> **Task brief**:
Check every line of the listing below for "then", and report how many lines have it, as a number with nothing more.

◆ ◆ ◆

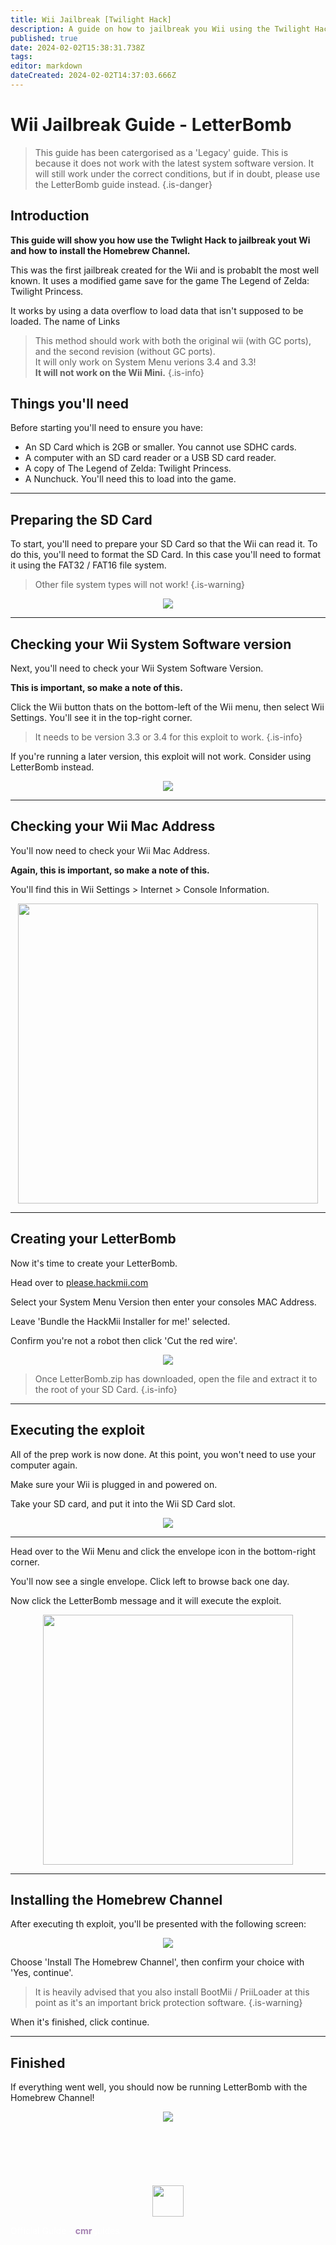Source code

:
 ```yaml
---
title: Wii Jailbreak [Twilight Hack]
description: A guide on how to jailbreak you Wii using the Twilight Hack expliot. 
published: true
date: 2024-02-02T15:38:31.738Z
tags: 
editor: markdown
dateCreated: 2024-02-02T14:37:03.666Z
---
```


# Wii Jailbreak Guide - LetterBomb
<!--START GUIDE CONTENT UNDER THIS LINE-->
> This guide has been catergorised as a 'Legacy' guide. This is because it does not work with the latest system software version. It will still work under the correct conditions, but if in doubt, please use the LetterBomb guide instead.
{.is-danger}

## Introduction
<b>This guide will show you how use the Twlight Hack to jailbreak yout Wi and how to install the Homebrew Channel.</b>

This was the first jailbreak created for the Wii and is probablt the most well known. It uses a modified game save for the game The Legend of Zelda: Twilight Princess.

It works by using a data overflow to load data that isn't supposed to be loaded. The name of Links 

> This method should work with both the original wii (with GC ports), and the second revision (without GC ports). 
<br>It will only work on System Menu verions 3.4 and 3.3!
<br><b>It will not work on the Wii Mini.</b> 
{.is-info}

## Things you'll need
Before starting you'll need to ensure you have:
- An SD Card which is 2GB or smaller. You cannot use SDHC cards.
- A computer with an SD card reader or a USB SD card reader.
- A copy of The Legend of Zelda: Twilight Princess.
- A Nunchuck. You'll need this to load into the game. 

---

## Preparing the SD Card
To start, you'll need to prepare your SD Card so that the Wii can read it. To do this, you'll need to format the SD Card. In this case you'll need to format it using the FAT32 / FAT16 file system. 

> Other file system types will not work!
{.is-warning}

<center><img src="/guide-assets/administrator-assets/wii-jailbreak-twilight/format.png"></center>

---

## Checking your Wii System Software version
Next, you'll need to check your Wii System Software Version. 

<b>This is important, so make a note of this. </b>

Click the Wii button thats on the bottom-left of the Wii menu, then select Wii Settings. You'll see it in the top-right corner.

> It needs to be version 3.3 or 3.4 for this exploit to work.
{.is-info}

If you're running a later version, this exploit will not work. Consider using LetterBomb instead. 
<br>
<center><img src=/guide-assets/administrator-assets/wii-jailbreak-twilight/wiimenu.png></center>

---

## Checking your Wii Mac Address
You'll now need to check your Wii Mac Address. 

<b>Again, this is important, so make a note of this. </b>

You'll find this in Wii Settings > Internet > Console Information.
<br>
<center><img src="/guide-assets/administrator-assets/wii-jailbreak-letterbomb/images/macad.webp" height="480"></center>

---

## Creating your LetterBomb
Now it's time to create your LetterBomb. 

Head over to <a href="http://please.hackmii.com" target="_blank">please.hackmii.com</a>

Select your System Menu Version then enter your consoles MAC Address.

Leave 'Bundle the HackMii Installer for me!' selected.

Confirm you're not a robot then click 'Cut the red wire'.
<br>
<center><img src="/guide-assets/administrator-assets/wii-jailbreak-letterbomb/images/lb.png" height=""></center>

> Once LetterBomb.zip has downloaded, open the file and extract it to the root of your SD Card.
{.is-info}

---

## Executing the exploit
All of the prep work is now done. At this point, you won't need to use your computer again.

Make sure your Wii is plugged in and powered on. 

Take your SD card, and put it into the Wii SD Card slot.
<br>
<center><img src="/guide-assets/administrator-assets/wii-jailbreak-letterbomb/images/sd.webp" height=""></center>

---

Head over to the Wii Menu and click the envelope icon in the bottom-right corner. 

You'll now see a single envelope. Click left to browse back one day. 

Now click the LetterBomb message and it will execute the exploit.
<br>
<center><img src="/guide-assets/administrator-assets/wii-jailbreak-letterbomb/images/bomb.webp" height="400"></center>

---

## Installing the Homebrew Channel

After executing th exploit, you'll be presented with the following screen:
<br>
<center><img src="/guide-assets/administrator-assets/wii-jailbreak-letterbomb/images/hackmii.webp" height=""></center>

Choose 'Install The Homebrew Channel', then confirm your choice with 'Yes, continue'. 

> It is heavily advised that you also install BootMii / PriiLoader at this point as it's an important brick protection software. 
{.is-warning}

When it's finished, click continue.

---

## Finished

If everything went well, you should now be running LetterBomb with the Homebrew Channel!
<br>
<center><img src="/guide-assets/administrator-assets/wii-jailbreak-letterbomb/images/brew.webp" height=""></center>

<!--DO NOT EDIT THIS FOOTER. ALL GUIDE CONTENT SHOULD GO ABOVE!-->
<br>
<br>
<br>
<br>
<br>
<br>
<footer>
  <div class="waves">
    <div class="wave" id="wave1"></div>
    <div class="wave" id="wave2"></div>
    <div class="wave" id="wave3"></div>
    <div class="wave" id="wave4"></div>
  </div>
  <center><img src="/book_purple.png" height=50></center>
  <p><font color="white">Official Guide - <b><font color="a582b2">cmr</font></b>guides</font></p>
</footer>
<!--DO NOT EDIT THIS FOOTER-->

◆ ◆ ◆

> **Solution for this exercise**:
4